As part of a multiyear effort to get Spokane parks and parkways placed on historic registers, Manito Park and Boulevard have been listed on the National Register of Historic Places.
The park and boulevard were previously approved for listing on the Washington Heritage Register last fall.
“It is quite prestigious to be on the national register,” said Lynn Mandyke, chair of the Spokane Historic Landmarks Commission.
Mandyke said the listing shows the park and boulevard are significant features of America’s cultural heritage.
The listing was made possible through a Multiple Property Documentation for Spokane that sets the stage for other city park properties to be nominated to historic registers.
Manito Park and Boulevard are the first park properties in the state to be listed through the multiple property method.
Mandyke is scheduled to appear before the Spokane Park Board on Thursday during its regular monthly meeting at 1:30 p.m. in Council Chambers at City Hall to give the board an update.
She said she wants the Park Board to appreciate the significance of the historic integrity of the Manito landscape and structures.
However, the listing does not place restrictions on future uses of the property, she said.
Mandyke said she hopes the Park Board will support additional park listings in coming years.
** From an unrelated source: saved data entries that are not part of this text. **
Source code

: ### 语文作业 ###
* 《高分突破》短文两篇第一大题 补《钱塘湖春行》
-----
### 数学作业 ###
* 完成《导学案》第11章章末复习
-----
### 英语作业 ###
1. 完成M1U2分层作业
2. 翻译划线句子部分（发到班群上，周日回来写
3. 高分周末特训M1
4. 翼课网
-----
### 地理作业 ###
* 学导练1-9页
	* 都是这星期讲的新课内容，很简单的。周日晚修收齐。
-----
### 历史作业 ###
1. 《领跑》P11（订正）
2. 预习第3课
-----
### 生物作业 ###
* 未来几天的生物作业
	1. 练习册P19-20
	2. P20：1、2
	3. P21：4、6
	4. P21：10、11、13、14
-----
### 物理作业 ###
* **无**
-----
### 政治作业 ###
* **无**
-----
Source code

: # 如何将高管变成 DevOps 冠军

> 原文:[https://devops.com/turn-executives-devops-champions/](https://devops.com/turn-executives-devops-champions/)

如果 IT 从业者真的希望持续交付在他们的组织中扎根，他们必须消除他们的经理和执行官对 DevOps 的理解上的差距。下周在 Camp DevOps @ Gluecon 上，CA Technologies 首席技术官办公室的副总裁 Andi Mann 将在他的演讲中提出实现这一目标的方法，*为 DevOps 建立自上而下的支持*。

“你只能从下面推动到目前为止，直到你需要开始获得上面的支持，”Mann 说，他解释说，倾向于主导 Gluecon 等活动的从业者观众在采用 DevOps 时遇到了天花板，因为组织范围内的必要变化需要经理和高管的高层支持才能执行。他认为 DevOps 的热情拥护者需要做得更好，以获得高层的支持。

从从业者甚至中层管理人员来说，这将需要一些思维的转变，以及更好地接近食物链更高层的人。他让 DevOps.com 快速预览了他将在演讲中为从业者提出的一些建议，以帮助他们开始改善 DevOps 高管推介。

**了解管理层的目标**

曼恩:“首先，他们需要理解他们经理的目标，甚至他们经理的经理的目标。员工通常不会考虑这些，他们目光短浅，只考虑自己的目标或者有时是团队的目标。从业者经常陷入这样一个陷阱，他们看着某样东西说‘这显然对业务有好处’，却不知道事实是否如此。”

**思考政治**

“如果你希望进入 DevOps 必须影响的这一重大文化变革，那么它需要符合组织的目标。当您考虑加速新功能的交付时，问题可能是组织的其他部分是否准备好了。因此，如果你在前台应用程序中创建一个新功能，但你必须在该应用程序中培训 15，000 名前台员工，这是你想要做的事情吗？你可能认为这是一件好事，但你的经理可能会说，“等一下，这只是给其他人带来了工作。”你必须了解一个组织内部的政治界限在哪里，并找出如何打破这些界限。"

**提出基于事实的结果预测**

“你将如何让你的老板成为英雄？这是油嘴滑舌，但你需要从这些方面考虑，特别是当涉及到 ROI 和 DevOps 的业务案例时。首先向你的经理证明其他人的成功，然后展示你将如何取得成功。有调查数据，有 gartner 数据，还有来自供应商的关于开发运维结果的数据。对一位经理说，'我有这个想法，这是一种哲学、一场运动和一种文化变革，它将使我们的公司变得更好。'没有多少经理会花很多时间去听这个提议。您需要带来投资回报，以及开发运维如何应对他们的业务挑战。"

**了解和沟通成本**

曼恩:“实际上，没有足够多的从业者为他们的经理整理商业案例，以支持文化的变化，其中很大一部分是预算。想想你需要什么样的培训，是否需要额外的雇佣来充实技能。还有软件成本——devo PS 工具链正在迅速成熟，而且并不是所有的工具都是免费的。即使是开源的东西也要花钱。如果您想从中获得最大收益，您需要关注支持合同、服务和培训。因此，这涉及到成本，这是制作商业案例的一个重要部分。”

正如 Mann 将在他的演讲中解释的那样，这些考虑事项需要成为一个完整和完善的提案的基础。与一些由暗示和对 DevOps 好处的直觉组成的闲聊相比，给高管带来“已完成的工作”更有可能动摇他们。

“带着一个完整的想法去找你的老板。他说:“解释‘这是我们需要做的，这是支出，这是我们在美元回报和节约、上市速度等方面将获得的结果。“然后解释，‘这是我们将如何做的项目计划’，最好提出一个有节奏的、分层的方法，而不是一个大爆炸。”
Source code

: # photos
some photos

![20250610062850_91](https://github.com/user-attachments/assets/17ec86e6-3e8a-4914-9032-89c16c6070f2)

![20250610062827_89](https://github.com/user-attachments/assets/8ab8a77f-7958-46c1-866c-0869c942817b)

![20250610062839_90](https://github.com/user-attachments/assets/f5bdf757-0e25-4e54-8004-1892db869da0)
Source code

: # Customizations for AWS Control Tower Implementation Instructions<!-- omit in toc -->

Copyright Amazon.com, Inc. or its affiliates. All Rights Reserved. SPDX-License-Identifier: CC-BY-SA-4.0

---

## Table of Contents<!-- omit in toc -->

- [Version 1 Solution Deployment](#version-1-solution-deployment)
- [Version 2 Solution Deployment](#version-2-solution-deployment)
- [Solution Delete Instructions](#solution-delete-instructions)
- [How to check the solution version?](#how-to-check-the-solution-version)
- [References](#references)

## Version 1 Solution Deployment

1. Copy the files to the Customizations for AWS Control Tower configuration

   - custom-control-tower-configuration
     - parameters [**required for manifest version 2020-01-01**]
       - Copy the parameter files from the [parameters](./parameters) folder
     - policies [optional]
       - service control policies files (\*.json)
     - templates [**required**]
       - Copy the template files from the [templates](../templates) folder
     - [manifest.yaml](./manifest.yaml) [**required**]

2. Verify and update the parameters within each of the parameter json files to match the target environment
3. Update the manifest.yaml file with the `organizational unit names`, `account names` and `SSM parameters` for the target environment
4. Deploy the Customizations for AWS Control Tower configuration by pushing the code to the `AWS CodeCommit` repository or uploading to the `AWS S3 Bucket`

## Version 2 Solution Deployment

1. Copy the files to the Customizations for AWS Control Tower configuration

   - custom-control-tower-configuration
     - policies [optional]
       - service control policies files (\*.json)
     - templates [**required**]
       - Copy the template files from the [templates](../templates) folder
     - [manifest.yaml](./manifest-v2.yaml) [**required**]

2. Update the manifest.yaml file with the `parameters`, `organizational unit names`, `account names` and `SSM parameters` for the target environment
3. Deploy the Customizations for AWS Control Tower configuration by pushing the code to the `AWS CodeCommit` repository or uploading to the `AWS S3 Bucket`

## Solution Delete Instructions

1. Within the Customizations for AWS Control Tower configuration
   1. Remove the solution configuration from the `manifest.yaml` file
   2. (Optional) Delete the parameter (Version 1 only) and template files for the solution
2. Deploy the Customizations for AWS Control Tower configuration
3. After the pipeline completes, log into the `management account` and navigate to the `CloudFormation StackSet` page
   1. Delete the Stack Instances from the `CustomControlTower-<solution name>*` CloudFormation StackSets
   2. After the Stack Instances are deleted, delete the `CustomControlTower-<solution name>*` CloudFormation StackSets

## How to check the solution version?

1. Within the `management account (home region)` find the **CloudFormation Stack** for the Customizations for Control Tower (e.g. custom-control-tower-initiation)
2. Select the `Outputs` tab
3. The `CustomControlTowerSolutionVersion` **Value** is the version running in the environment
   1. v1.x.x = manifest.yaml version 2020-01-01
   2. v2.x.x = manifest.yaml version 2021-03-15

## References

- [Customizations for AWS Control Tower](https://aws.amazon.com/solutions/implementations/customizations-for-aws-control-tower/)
Numerous parks and parkways within the city have strong historical ties that deserve consideration for listings, she said.
They include Coeur d’Alene Park, which is Spokane’s first city-owned park in 1891, and others.
Manito Park, which was previously owned by land developers and known as Montrose Park, was dedicated to the city in 1904.
At least 36 elements within the 90-acre park and boulevard were identified as contributing to the history.
They include basalt buildings, pond, trolley lines in the street, a watering trough, basalt rock walls, remnants of a zoo, gardens, monuments, the loop road and classic archway.
Mandyke said that the listing was a cooperative effort of the landmarks commission and city parks department with the landmarks commission leading the research work over more than two years. Mandyke said she personally spent hours researching archives.
A consultant, Historical Research Associates Inc., of Portland, was hired to complete the nomination form.
Funding for the effort came through the state’s Department of Archaeology and Historic Preservation, Spokane Preservation Advocates, the city’s Historic Preservation Office and city parks.